The Golden Era of Rallying.
There was no time like the early- and mid-1980s as a racing fan thanks to Group B. This lightly-regulated class allowed manufacturers the ability to create some of the most insane vehicles without the high-volume and expensive homologation requirements of other regulations. It launched drivers into stardom, bred new technology, and quickly became too fast and dangerous for teams and spectators.
Group B regulations allowed manufacturers the ability to use cutting-edge materials, keep weight low, increase turbocharger boost pressure, and kept homologations numbers to just 200. This meant that racing programs cost considerably less than before, allowed for technological innovation, and all the press that manufacturers could want.
Audi, Lancia, and Peugeot dominated the days of Group B with their Sport Quattro S1, 037, and 205 T16 racers. Drivers such as Timo Salonen, Stig Blomqvist, Walter Röhrl, Michele Mouton, and others quickly gained fame for their abilities, and all eyes were on Group B.
The Group B era of rallying saw some of the most incredible racing skill, technology, and in-person entertainment in the modern age. Spectators were able to crowd the course as state-of-the-art, high-horsepower racers and their driving teams sped past, missing collisions by mere feet. The competition was high and the performance was nothing ever seen before, but the cars were quickly becoming too fast and too dangerous.
In 1986, new manufacturers, cars, and drivers were all set to make it one of the most exciting and competitive seasons yet, when tragedy struck. At the Portuguese Rally, Joaquim Santos lost control of his Ford RS200 and crashed into spectators that lined the stage. A total of 31 people were injured and three were killed.

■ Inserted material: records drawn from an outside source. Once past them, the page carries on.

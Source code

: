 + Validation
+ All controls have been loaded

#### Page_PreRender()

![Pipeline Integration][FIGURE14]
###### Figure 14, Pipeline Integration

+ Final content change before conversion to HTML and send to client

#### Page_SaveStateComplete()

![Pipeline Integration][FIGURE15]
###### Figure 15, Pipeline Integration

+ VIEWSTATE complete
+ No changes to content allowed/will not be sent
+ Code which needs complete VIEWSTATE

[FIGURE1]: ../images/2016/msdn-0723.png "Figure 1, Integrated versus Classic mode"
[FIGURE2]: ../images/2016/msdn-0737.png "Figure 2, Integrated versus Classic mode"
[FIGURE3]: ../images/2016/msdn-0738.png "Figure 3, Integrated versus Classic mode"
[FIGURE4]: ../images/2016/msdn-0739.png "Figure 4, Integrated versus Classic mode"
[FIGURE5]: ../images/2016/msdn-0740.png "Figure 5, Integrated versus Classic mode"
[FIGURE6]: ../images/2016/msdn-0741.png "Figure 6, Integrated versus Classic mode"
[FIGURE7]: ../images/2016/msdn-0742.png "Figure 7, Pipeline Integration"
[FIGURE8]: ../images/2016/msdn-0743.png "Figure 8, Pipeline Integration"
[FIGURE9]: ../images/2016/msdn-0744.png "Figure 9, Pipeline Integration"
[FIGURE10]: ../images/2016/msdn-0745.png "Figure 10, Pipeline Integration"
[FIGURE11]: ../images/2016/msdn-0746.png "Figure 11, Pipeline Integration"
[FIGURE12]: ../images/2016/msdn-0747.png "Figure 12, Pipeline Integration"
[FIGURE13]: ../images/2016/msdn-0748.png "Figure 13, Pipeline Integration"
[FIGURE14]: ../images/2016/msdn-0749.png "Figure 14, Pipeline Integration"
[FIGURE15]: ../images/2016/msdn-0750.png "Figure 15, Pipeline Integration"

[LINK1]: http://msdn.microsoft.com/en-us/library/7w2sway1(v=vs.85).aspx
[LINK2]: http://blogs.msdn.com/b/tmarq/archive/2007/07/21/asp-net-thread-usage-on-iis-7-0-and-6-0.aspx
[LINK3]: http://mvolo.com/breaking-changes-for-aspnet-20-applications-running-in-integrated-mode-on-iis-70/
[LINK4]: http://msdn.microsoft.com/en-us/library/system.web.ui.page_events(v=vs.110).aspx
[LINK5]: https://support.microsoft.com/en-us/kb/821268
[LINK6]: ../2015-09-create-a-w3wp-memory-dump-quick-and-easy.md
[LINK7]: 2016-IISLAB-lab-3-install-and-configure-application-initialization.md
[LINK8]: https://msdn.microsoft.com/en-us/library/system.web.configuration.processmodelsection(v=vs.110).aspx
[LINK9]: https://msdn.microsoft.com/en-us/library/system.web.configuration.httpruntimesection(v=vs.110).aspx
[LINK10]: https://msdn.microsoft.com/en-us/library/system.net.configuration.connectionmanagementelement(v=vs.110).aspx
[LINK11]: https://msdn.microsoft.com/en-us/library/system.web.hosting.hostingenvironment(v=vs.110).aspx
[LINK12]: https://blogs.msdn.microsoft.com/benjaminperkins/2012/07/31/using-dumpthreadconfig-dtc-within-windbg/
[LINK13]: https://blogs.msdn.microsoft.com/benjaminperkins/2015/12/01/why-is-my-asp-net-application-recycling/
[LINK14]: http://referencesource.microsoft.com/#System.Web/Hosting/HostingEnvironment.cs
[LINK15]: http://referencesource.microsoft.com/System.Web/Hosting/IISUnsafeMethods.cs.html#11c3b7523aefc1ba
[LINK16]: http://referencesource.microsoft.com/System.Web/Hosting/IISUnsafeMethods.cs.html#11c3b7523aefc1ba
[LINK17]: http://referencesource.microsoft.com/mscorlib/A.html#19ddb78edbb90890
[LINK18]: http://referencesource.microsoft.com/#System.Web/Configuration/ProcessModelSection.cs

Later, in May at the Tour de Corse, pace-setter Henri Toivonen and his co-driver, Sergio Cresto were speeding through the 18th stage with their Lancia S4 when Toivonen lost control. The car plunged into a deep, wooded embankment and ruptured the fuel tank. The fuel was ignited by the hot turbocharger and fire quickly spread to the car and the dry, wooded undergrowth. Rescue crews were unable to reach the car for almost 30 minutes according to some witness reports, causing the death of both Toivonen and Cresto.
This heartbreaking incident coupled with other deaths led to the FIA immediately banning Group B for 1987.
It was an era that will likely never be seen again. It was beautiful and also tragic – but laid the foundation for racing and the automotive innovation for years to come.